[PROVIDED MATERIAL — start]

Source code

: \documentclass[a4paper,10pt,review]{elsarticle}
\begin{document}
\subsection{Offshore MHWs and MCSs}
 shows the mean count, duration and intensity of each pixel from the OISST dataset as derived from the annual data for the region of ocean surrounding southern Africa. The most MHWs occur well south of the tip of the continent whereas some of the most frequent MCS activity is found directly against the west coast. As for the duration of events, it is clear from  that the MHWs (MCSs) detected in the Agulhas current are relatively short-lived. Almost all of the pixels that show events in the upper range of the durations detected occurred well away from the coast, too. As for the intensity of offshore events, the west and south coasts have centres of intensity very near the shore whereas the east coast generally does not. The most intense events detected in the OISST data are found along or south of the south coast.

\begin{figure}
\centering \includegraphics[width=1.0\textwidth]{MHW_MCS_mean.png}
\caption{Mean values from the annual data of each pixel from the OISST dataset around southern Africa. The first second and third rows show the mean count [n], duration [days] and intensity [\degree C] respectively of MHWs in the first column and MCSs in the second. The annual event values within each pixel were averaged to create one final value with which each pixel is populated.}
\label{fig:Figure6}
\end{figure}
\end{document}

[PROVIDED MATERIAL — finish]
[PROVIDED MATERIAL — start]

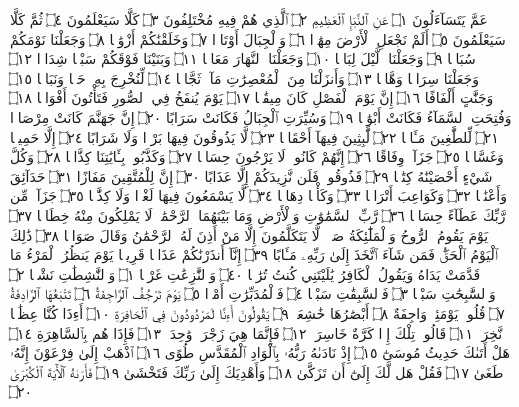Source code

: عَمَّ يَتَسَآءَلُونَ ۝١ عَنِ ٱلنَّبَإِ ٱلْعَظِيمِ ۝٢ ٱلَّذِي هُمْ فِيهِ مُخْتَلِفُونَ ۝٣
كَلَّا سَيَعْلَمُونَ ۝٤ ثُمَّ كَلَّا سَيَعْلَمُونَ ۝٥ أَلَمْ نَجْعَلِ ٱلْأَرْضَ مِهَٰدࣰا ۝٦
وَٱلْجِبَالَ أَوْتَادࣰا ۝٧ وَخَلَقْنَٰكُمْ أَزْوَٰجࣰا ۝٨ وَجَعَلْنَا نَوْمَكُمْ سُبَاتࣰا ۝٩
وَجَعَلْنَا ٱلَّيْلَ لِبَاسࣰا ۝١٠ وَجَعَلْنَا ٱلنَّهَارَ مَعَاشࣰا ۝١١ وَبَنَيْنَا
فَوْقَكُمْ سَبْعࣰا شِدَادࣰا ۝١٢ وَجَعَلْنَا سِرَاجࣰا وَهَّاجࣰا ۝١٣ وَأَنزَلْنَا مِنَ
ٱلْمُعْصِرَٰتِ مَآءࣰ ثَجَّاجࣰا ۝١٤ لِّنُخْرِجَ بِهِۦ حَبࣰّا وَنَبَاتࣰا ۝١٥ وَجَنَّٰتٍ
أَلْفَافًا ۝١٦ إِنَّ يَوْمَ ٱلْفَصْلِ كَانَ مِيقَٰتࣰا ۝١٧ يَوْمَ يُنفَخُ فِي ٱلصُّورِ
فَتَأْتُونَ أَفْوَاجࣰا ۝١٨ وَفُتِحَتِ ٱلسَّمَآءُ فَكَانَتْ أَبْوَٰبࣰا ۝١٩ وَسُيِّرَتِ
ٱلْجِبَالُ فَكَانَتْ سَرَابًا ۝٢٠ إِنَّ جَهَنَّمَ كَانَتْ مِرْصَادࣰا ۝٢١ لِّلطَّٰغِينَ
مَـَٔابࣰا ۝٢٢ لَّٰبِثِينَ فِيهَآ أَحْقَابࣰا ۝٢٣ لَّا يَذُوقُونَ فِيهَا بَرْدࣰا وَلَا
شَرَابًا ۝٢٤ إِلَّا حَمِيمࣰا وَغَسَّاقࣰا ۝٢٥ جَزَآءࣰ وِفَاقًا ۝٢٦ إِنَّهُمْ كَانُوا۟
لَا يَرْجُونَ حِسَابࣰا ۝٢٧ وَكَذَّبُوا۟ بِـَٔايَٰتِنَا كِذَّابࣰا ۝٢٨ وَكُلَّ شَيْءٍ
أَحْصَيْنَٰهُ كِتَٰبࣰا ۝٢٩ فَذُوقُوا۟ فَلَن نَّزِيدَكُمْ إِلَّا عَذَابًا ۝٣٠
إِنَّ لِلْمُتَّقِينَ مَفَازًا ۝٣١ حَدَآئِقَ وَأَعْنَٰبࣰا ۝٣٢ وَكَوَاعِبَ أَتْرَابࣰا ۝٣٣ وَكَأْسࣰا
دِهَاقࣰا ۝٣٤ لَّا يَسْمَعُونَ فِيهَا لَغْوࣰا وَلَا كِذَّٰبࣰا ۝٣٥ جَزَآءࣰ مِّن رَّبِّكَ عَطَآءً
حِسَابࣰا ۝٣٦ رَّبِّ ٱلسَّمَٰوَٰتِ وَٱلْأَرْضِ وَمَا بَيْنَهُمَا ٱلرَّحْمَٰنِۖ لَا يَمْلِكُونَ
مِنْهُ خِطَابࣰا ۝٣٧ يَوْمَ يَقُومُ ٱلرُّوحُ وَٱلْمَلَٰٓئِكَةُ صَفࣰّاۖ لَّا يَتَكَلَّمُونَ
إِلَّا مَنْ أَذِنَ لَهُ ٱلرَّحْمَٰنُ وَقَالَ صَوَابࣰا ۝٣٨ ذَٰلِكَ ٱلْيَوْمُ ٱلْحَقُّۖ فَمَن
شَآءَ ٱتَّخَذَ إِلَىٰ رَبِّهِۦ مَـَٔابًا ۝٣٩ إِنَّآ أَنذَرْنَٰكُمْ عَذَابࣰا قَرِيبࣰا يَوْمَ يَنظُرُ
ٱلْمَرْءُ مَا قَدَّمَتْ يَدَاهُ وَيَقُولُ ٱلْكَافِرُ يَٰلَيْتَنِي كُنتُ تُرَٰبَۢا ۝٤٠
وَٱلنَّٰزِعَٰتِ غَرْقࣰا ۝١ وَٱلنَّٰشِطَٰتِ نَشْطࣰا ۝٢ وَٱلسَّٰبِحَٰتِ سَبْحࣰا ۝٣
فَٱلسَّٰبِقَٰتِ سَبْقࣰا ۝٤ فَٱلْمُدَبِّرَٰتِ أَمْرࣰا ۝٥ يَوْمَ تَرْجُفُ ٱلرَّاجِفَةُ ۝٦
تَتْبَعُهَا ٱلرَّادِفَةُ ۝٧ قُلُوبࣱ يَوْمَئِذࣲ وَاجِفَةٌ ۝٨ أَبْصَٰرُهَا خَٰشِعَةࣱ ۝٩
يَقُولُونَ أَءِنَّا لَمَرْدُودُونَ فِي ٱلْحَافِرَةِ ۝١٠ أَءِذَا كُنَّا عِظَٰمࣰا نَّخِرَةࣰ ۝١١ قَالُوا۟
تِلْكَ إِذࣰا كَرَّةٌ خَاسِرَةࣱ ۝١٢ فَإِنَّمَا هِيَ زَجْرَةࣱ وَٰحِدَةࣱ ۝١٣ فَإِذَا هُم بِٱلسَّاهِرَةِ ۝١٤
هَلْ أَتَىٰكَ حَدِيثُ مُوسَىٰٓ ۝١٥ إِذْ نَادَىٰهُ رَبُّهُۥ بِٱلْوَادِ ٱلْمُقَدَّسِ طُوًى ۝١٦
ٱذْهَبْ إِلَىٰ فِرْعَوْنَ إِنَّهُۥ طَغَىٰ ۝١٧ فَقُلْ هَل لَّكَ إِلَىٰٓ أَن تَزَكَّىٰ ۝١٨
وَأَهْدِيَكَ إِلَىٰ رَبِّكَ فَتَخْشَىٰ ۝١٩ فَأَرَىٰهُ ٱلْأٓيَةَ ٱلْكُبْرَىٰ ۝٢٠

[PROVIDED MATERIAL — finish]
[PROVIDED MATERIAL — start]

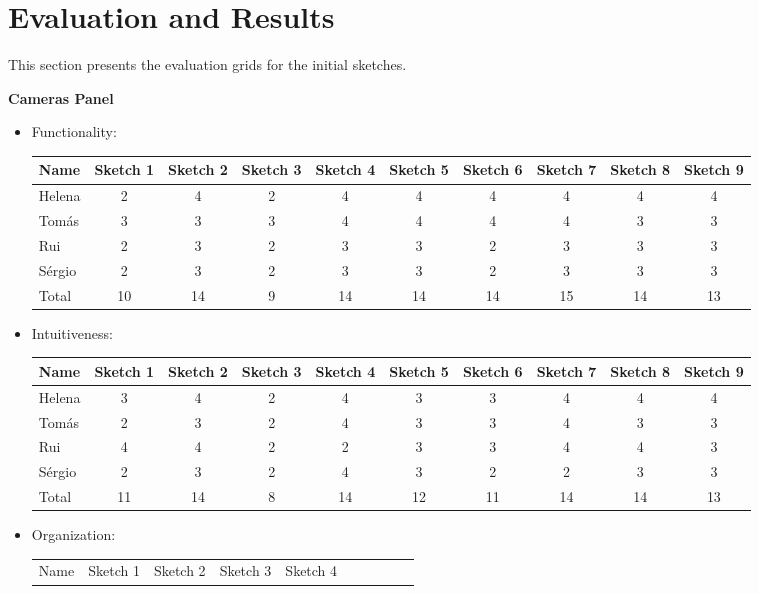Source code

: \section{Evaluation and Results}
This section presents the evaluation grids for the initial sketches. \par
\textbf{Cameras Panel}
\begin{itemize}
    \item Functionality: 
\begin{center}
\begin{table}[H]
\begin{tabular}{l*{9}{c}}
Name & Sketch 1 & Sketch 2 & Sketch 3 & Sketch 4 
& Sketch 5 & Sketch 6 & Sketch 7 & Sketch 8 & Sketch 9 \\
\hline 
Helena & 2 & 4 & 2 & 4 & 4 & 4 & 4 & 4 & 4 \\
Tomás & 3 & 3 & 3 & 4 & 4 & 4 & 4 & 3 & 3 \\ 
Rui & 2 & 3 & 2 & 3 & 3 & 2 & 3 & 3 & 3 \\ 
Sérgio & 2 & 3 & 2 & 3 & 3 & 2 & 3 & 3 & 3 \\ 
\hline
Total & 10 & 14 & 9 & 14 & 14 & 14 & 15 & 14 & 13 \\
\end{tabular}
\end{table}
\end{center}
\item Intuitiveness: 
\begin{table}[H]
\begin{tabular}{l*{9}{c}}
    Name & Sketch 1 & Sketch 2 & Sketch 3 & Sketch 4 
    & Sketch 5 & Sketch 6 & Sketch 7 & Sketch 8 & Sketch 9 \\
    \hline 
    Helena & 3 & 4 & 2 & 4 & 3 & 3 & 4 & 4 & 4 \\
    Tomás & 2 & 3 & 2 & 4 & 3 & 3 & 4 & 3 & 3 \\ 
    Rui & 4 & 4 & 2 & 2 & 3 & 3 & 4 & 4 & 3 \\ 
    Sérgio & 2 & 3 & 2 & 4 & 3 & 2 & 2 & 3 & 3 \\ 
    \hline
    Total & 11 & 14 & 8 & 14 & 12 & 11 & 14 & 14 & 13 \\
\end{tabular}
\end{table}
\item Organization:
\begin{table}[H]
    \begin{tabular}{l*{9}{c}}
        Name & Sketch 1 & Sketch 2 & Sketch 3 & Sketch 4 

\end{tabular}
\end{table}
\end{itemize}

[PROVIDED MATERIAL — finish]

▶ _WHAT YOU ARE ASKED TO DO_:
All of the lines above that carry the string "annual" need to be found and copied.

▶ _COMPLETED EXERCISE_:
 shows the mean count, duration and intensity of each pixel from the OISST dataset as derived from the annual data for the region of ocean surrounding southern Africa. The most MHWs occur well south of the tip of the continent whereas some of the most frequent MCS activity is found directly against the west coast. As for the duration of events, it is clear from  that the MHWs (MCSs) detected in the Agulhas current are relatively short-lived. Almost all of the pixels that show events in the upper range of the durations detected occurred well away from the coast, too. As for the intensity of offshore events, the west and south coasts have centres of intensity very near the shore whereas the east coast generally does not. The most intense events detected in the OISST data are found along or south of the south coast.
\caption{Mean values from the annual data of each pixel from the OISST dataset around southern Africa. The first second and third rows show the mean count [n], duration [days] and intensity [\degree C] respectively of MHWs in the first column and MCSs in the second. The annual event values within each pixel were averaged to create one final value with which each pixel is populated.}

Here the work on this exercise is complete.